Data for this task:

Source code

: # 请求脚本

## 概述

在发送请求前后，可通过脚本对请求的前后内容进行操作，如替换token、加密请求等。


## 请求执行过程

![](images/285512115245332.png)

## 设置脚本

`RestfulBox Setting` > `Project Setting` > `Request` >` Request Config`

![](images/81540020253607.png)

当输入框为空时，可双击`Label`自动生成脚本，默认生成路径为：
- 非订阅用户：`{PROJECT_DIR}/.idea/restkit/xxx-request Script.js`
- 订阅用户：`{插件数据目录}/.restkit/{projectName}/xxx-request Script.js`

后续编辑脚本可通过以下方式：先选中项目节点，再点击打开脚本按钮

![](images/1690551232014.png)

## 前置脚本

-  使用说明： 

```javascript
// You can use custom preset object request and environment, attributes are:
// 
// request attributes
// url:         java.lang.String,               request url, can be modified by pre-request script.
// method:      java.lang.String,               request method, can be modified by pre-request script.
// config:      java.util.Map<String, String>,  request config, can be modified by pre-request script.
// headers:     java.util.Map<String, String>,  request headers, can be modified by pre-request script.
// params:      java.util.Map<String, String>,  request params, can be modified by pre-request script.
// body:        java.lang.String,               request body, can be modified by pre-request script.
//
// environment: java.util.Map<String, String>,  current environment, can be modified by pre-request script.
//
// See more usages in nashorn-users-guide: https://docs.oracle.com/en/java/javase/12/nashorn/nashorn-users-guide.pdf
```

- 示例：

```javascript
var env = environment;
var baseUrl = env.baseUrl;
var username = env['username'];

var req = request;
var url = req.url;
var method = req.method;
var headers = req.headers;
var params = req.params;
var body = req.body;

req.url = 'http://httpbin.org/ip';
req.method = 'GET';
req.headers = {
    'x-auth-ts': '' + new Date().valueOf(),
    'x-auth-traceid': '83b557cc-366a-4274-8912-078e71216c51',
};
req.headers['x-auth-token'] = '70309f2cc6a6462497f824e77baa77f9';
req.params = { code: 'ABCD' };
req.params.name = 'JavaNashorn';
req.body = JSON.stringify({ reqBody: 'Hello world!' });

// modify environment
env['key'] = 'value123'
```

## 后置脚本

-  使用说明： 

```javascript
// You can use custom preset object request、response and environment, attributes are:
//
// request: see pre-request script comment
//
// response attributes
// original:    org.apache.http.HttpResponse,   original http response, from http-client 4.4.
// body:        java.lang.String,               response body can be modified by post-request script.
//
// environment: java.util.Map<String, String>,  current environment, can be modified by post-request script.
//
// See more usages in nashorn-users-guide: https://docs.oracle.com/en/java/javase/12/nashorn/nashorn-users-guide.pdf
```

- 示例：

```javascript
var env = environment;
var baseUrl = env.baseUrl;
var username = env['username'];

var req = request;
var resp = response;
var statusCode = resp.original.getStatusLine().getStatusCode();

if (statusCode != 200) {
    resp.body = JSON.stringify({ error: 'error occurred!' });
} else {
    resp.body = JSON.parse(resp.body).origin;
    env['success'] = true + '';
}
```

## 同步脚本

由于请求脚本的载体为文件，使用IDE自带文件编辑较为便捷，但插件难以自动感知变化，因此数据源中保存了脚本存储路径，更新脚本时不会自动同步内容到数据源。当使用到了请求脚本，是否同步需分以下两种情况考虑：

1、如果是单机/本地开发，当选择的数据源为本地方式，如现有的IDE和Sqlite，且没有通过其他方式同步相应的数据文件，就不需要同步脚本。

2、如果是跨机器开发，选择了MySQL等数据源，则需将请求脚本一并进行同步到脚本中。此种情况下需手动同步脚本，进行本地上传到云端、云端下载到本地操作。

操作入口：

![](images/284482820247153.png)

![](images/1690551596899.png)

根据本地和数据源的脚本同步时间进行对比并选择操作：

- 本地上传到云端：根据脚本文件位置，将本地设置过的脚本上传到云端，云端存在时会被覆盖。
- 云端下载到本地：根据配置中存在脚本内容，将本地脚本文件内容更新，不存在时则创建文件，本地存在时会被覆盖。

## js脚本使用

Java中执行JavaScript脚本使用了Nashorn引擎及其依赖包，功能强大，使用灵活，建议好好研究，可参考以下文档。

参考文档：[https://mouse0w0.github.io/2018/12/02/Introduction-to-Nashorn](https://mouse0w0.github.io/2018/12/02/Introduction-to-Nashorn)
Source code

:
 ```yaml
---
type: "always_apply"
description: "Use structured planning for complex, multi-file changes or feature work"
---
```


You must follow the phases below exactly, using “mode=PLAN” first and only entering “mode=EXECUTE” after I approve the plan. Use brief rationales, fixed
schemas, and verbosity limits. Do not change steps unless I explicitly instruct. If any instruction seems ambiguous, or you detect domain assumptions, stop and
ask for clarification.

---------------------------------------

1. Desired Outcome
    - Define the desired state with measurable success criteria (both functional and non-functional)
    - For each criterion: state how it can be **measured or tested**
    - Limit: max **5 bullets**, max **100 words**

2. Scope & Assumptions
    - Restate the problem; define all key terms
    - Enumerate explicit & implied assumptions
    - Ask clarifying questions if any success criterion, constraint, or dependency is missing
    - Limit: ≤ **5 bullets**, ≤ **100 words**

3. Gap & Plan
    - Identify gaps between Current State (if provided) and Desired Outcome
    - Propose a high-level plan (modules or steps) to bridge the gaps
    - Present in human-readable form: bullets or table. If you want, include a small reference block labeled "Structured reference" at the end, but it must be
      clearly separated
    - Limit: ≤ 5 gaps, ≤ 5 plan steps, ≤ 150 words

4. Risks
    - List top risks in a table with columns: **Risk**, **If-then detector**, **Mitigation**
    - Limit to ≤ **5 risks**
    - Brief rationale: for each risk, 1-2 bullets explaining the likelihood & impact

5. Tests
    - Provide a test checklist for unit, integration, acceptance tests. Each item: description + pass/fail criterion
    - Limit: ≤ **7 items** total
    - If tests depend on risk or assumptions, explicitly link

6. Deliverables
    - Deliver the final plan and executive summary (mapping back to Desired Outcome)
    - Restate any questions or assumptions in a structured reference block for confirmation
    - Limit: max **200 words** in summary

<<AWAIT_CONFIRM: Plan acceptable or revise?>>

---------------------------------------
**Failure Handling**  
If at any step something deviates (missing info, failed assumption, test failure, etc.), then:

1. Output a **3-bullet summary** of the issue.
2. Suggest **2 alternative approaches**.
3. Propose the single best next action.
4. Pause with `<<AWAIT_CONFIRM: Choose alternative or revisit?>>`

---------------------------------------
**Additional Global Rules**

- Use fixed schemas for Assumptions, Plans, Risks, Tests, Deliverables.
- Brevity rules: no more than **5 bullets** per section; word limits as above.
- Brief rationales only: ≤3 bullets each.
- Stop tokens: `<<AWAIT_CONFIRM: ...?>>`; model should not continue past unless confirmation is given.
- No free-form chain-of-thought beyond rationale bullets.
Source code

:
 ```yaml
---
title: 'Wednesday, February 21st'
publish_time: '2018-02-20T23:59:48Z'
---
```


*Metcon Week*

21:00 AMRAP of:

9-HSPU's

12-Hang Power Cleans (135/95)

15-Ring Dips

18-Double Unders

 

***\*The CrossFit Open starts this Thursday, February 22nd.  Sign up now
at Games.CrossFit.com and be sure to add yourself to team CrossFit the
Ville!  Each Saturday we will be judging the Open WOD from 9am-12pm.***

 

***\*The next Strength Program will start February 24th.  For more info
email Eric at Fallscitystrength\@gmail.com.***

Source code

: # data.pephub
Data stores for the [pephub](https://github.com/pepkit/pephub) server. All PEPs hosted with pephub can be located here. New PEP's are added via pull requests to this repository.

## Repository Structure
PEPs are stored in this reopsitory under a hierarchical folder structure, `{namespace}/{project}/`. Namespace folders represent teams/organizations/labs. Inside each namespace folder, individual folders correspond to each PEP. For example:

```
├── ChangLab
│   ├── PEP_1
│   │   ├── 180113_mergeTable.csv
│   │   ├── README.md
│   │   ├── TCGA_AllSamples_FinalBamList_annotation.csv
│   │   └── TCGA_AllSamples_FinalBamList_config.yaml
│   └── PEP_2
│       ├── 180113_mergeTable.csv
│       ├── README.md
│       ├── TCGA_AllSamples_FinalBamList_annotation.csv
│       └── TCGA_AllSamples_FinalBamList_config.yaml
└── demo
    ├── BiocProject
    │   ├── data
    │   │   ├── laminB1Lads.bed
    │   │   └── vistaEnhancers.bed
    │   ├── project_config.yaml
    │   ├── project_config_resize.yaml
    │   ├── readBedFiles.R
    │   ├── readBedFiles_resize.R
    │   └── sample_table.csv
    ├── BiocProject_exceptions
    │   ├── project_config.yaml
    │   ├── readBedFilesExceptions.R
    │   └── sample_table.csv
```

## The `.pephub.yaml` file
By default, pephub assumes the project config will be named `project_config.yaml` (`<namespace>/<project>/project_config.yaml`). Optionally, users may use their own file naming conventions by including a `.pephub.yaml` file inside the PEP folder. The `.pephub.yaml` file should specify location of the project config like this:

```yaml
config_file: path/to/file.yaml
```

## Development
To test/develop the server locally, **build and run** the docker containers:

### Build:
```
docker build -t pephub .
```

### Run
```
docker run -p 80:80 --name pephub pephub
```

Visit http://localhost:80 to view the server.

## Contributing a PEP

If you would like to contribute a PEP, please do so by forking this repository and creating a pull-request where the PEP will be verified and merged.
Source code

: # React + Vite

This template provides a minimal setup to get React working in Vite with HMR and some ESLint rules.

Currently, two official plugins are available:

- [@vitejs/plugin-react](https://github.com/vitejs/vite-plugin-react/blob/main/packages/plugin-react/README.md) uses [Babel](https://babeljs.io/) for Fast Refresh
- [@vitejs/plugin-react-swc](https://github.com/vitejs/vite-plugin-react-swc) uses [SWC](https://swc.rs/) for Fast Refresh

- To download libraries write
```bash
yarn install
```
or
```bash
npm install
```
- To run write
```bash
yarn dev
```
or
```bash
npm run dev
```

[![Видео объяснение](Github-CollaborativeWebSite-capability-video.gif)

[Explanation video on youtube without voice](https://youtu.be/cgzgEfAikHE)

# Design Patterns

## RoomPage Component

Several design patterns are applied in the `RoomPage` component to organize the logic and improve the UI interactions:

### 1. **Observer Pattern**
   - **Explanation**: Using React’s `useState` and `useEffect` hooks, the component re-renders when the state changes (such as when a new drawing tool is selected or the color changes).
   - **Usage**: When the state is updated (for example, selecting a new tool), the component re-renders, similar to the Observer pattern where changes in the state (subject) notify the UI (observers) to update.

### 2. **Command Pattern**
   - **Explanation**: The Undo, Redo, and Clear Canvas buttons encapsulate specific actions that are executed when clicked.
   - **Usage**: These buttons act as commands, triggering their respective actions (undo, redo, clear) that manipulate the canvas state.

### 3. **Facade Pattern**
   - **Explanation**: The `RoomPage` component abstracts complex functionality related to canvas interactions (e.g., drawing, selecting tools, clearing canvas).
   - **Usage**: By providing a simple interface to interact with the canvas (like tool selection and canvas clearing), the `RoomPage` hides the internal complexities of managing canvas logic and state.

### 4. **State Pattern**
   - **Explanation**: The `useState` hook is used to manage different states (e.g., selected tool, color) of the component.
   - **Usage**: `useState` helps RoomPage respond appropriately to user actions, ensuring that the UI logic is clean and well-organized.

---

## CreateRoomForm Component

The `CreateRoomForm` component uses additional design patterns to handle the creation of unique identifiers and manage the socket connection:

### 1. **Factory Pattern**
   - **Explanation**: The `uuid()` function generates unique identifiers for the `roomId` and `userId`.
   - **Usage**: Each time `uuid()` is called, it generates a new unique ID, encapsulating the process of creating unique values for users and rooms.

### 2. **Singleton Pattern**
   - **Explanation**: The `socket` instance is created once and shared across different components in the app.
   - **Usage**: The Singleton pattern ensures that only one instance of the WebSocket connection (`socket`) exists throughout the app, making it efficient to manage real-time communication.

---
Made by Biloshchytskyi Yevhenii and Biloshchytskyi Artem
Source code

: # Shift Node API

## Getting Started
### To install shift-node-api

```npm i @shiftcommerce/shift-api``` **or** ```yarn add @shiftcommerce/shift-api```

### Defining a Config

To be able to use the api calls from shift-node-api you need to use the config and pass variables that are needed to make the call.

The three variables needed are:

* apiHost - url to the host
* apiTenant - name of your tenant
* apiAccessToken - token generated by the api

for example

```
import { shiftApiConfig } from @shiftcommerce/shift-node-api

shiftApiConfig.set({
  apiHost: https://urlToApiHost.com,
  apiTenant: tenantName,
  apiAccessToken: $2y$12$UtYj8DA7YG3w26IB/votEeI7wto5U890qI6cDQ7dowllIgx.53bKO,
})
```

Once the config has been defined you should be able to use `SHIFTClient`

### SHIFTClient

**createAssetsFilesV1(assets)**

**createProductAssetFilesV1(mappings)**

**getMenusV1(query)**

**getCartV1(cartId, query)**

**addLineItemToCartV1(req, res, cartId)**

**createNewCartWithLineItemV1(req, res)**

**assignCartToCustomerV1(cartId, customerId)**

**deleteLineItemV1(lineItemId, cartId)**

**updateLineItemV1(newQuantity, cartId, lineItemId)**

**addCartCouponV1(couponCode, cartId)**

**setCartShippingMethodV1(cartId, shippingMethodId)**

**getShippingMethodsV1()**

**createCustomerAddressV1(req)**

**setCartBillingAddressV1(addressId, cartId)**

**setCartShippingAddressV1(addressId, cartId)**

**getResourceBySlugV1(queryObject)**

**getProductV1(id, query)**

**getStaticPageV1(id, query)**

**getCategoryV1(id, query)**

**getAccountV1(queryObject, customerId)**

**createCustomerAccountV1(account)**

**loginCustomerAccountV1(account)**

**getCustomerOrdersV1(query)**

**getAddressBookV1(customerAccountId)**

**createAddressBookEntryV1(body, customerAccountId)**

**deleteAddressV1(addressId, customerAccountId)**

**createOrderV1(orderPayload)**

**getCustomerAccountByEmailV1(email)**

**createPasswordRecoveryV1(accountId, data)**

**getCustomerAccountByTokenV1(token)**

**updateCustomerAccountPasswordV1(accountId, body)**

Exercise aim: List all lines from the entries that include the word "Explanation".

Task result:
[Explanation video on youtube without voice](https://youtu.be/cgzgEfAikHE)
   - **Explanation**: Using React’s `useState` and `useEffect` hooks, the component re-renders when the state changes (such as when a new drawing tool is selected or the color changes).
   - **Explanation**: The Undo, Redo, and Clear Canvas buttons encapsulate specific actions that are executed when clicked.
   - **Explanation**: The `RoomPage` component abstracts complex functionality related to canvas interactions (e.g., drawing, selecting tools, clearing canvas).
   - **Explanation**: The `useState` hook is used to manage different states (e.g., selected tool, color) of the component.
   - **Explanation**: The `uuid()` function generates unique identifiers for the `roomId` and `userId`.
   - **Explanation**: The `socket` instance is created once and shared across different components in the app.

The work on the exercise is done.